:: EXERCISE DETAILS ::
The reply has to be a number alone, equal to how many lines in the entries below hold the string "const".

Dataset excerpts
+++++

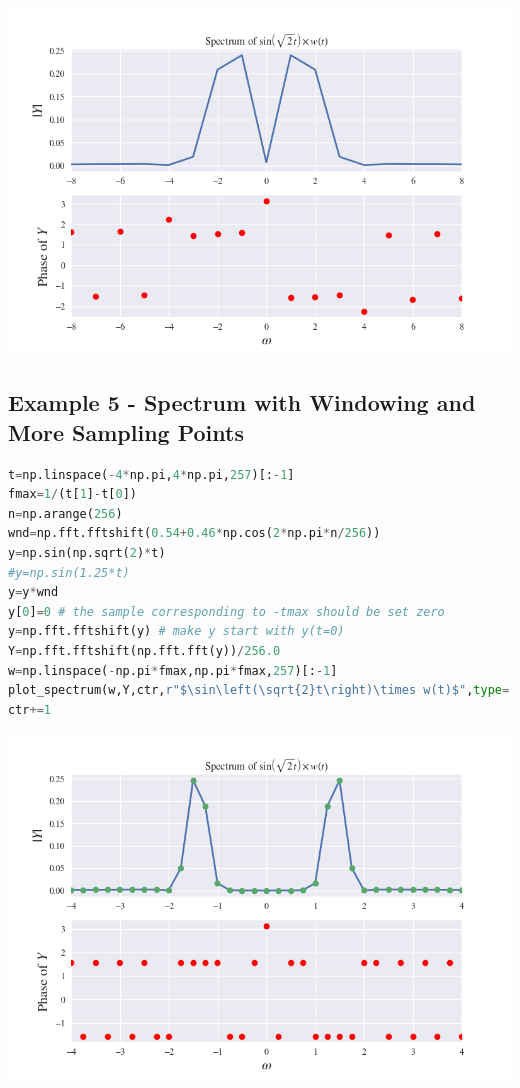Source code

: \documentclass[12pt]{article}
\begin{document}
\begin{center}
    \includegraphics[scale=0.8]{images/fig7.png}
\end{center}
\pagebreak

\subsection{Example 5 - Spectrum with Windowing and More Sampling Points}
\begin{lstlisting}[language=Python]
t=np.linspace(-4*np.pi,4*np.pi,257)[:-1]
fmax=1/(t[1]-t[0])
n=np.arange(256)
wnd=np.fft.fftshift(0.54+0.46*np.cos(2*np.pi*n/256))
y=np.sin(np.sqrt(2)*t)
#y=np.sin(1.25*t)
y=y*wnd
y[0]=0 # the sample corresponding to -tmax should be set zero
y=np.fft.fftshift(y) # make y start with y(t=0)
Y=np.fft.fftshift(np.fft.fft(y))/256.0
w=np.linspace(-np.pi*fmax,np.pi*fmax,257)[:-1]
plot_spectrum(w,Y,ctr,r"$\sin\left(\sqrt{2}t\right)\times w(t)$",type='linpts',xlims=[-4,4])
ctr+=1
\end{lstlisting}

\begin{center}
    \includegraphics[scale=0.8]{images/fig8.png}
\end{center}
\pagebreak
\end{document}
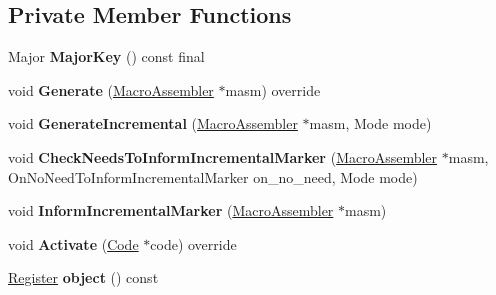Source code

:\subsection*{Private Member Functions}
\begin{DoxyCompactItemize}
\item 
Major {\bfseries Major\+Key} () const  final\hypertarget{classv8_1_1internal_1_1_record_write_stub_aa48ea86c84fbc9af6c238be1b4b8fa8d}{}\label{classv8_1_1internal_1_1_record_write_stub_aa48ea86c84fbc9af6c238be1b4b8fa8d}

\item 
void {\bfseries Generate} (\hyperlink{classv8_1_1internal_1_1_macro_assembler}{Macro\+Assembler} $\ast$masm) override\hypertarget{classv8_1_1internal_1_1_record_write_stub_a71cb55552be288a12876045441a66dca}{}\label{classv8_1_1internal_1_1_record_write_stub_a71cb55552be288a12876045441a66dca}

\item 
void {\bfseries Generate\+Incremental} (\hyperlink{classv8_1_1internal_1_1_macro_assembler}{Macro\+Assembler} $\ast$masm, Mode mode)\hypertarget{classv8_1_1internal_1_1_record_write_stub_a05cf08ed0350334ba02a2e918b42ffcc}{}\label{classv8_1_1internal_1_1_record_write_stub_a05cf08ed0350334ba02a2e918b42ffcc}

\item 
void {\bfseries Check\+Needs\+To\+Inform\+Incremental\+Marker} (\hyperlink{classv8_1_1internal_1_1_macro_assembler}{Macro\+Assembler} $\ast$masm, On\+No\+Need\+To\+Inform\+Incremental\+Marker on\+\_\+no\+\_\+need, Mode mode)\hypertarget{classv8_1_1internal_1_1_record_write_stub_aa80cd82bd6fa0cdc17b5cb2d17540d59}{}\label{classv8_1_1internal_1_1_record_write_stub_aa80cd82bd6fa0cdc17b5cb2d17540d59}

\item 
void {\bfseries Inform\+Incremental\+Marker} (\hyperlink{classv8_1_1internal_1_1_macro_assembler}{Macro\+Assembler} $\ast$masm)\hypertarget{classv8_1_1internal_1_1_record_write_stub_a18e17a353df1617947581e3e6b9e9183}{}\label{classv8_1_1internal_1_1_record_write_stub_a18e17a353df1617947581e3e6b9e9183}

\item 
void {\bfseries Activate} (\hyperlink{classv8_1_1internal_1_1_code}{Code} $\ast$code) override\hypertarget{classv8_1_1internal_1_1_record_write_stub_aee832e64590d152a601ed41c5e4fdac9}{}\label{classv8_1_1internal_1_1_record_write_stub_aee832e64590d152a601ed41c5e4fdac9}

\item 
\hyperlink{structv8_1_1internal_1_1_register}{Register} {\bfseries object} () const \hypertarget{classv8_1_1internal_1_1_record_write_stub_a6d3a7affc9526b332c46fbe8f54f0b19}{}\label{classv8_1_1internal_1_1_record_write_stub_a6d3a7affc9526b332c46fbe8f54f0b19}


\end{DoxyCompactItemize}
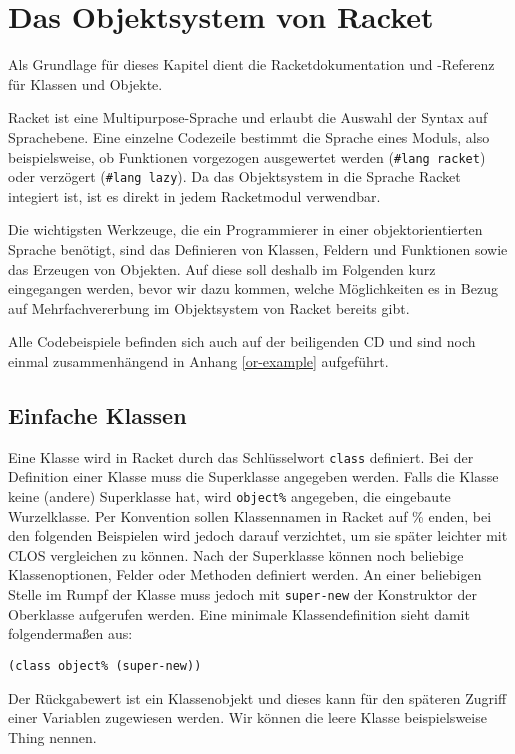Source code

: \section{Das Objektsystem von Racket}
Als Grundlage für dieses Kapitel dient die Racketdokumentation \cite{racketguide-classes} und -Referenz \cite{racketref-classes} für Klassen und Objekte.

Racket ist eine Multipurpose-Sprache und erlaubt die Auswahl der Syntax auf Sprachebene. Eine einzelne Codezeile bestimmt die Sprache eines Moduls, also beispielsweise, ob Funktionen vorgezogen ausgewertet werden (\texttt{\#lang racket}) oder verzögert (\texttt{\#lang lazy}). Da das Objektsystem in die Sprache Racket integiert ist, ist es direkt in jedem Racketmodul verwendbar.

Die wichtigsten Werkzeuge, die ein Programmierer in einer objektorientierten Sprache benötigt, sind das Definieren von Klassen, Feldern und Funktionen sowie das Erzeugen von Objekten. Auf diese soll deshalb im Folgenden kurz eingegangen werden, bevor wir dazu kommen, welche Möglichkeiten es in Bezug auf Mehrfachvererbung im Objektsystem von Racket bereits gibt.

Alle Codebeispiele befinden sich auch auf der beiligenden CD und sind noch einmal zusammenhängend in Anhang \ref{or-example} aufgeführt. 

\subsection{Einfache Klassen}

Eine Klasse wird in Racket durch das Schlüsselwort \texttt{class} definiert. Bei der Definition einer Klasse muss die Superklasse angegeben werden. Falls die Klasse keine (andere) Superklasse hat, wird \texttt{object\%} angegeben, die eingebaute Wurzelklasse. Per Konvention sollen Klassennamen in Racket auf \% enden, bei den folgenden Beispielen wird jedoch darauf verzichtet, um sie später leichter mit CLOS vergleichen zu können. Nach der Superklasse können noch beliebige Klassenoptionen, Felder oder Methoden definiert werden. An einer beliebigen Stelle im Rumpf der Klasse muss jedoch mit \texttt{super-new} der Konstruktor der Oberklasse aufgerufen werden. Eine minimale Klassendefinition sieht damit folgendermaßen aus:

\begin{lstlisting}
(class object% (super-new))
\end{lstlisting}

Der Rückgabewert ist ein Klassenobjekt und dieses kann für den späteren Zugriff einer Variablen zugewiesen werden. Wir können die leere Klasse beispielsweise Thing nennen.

+++++

:: SOLUTION FOR THIS EXERCISE ::
2